Use of estimates and judgements
The preparation of financial information in conformity with IFRS
as adopted by the EU requires management to make judgements,
estimates and assumptions that affect the application of accounting
policies and the reported amounts of assets, liabilities, income
and expenses. The estimates and associated assumptions are based on
historical experiences and various other factors that are believed
to be reasonable under the circumstances, the results of which form
the basis of making the judgements about carrying values of assets
and liabilities that are not readily apparent from other sources.
Actual results may differ from these estimates. In preparing the
Interim Results, the significant judgements made by management in
applying the Group's accounting policies and the key sources of
estimation uncertainty were the same as those that applied to the
Consolidated Financial Statements of the Group for the year ended
30 June 2016.
The estimates and underlying assumptions are reviewed on an
ongoing basis. Revisions to accounting estimates are recognised in
the period in which the estimate is revised if the revision affects
only that period or in the period of the revision and future
periods if the revision affects both current and future
periods.
Going Concern
The interim financial information has been prepared on the basis
the Group is a going concern. The Directors are satisfied the Group
is a going concern after reviewing future forecasts and assessing
the financial position of the Group.

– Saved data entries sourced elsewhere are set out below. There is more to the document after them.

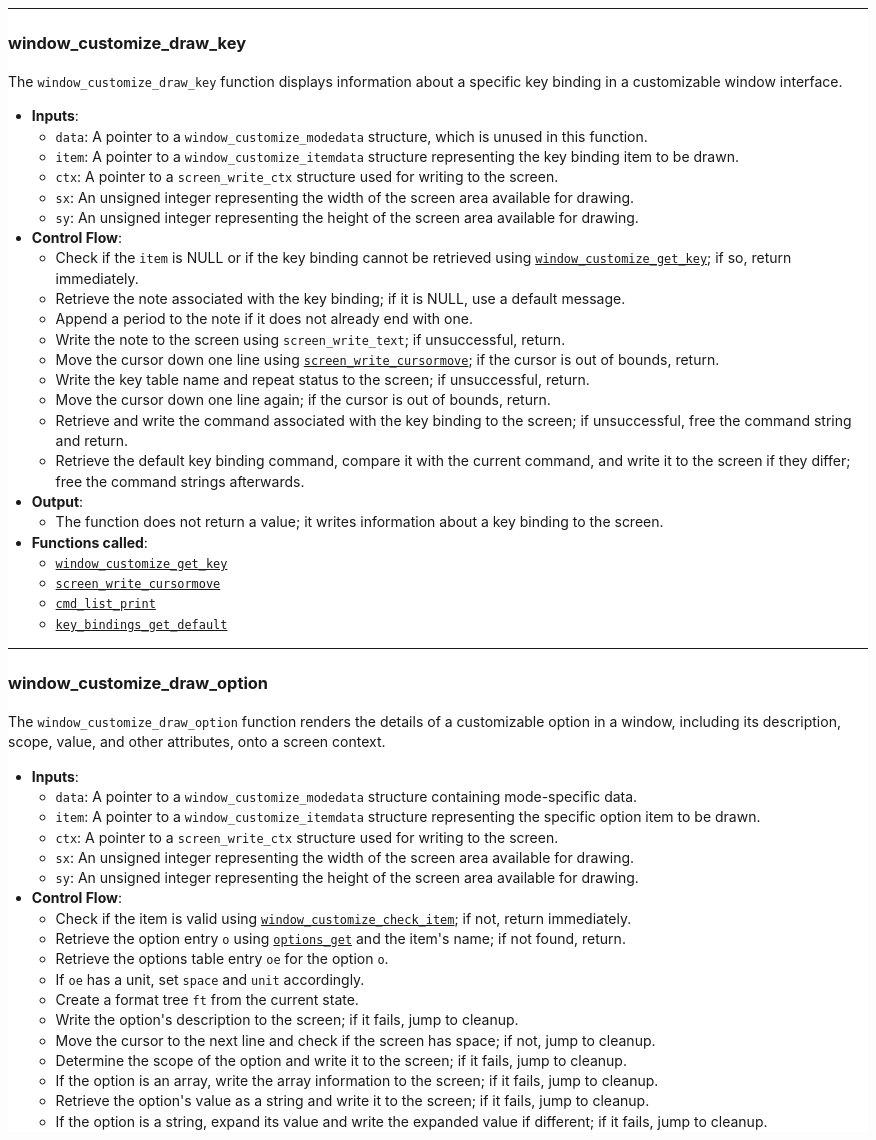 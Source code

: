
---
### window_customize_draw_key
The `window_customize_draw_key` function displays information about a specific key binding in a customizable window interface.
- **Inputs**:
    - `data`: A pointer to a `window_customize_modedata` structure, which is unused in this function.
    - `item`: A pointer to a `window_customize_itemdata` structure representing the key binding item to be drawn.
    - `ctx`: A pointer to a `screen_write_ctx` structure used for writing to the screen.
    - `sx`: An unsigned integer representing the width of the screen area available for drawing.
    - `sy`: An unsigned integer representing the height of the screen area available for drawing.
- **Control Flow**:
    - Check if the `item` is NULL or if the key binding cannot be retrieved using [`window_customize_get_key`](#window_customize_get_key); if so, return immediately.
    - Retrieve the note associated with the key binding; if it is NULL, use a default message.
    - Append a period to the note if it does not already end with one.
    - Write the note to the screen using `screen_write_text`; if unsuccessful, return.
    - Move the cursor down one line using [`screen_write_cursormove`](screen-write.c.driver.md#screen_write_cursormove); if the cursor is out of bounds, return.
    - Write the key table name and repeat status to the screen; if unsuccessful, return.
    - Move the cursor down one line again; if the cursor is out of bounds, return.
    - Retrieve and write the command associated with the key binding to the screen; if unsuccessful, free the command string and return.
    - Retrieve the default key binding command, compare it with the current command, and write it to the screen if they differ; free the command strings afterwards.
- **Output**:
    - The function does not return a value; it writes information about a key binding to the screen.
- **Functions called**:
    - [`window_customize_get_key`](#window_customize_get_key)
    - [`screen_write_cursormove`](screen-write.c.driver.md#screen_write_cursormove)
    - [`cmd_list_print`](cmd.c.driver.md#cmd_list_print)
    - [`key_bindings_get_default`](key-bindings.c.driver.md#key_bindings_get_default)


---
### window_customize_draw_option
The `window_customize_draw_option` function renders the details of a customizable option in a window, including its description, scope, value, and other attributes, onto a screen context.
- **Inputs**:
    - `data`: A pointer to a `window_customize_modedata` structure containing mode-specific data.
    - `item`: A pointer to a `window_customize_itemdata` structure representing the specific option item to be drawn.
    - `ctx`: A pointer to a `screen_write_ctx` structure used for writing to the screen.
    - `sx`: An unsigned integer representing the width of the screen area available for drawing.
    - `sy`: An unsigned integer representing the height of the screen area available for drawing.
- **Control Flow**:
    - Check if the item is valid using [`window_customize_check_item`](#window_customize_check_item); if not, return immediately.
    - Retrieve the option entry `o` using [`options_get`](options.c.driver.md#options_get) and the item's name; if not found, return.
    - Retrieve the options table entry `oe` for the option `o`.
    - If `oe` has a unit, set `space` and `unit` accordingly.
    - Create a format tree `ft` from the current state.
    - Write the option's description to the screen; if it fails, jump to cleanup.
    - Move the cursor to the next line and check if the screen has space; if not, jump to cleanup.
    - Determine the scope of the option and write it to the screen; if it fails, jump to cleanup.
    - If the option is an array, write the array information to the screen; if it fails, jump to cleanup.
    - Retrieve the option's value as a string and write it to the screen; if it fails, jump to cleanup.
    - If the option is a string, expand its value and write the expanded value if different; if it fails, jump to cleanup.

In addition, the Group has
access to a $5m facility, of which none was drawn down at period
end.
3. Segmental analysis
The segment results for the period ended 31 December 2016 are as
follows:
Pricing Planning Total
$000 $000 $000
----------------------------------- --------- --------- -----------------
Revenue 8,619 5,445 14,064
Other operating expenses (10,675) (3,024) (13,699)
----------------------------------- --------- --------- -----------------
Underlying EBITDA (2,056) 2,421 365
----------------------------------- --------- --------- -----------------
Depreciation and amortisation (841) (89) (930)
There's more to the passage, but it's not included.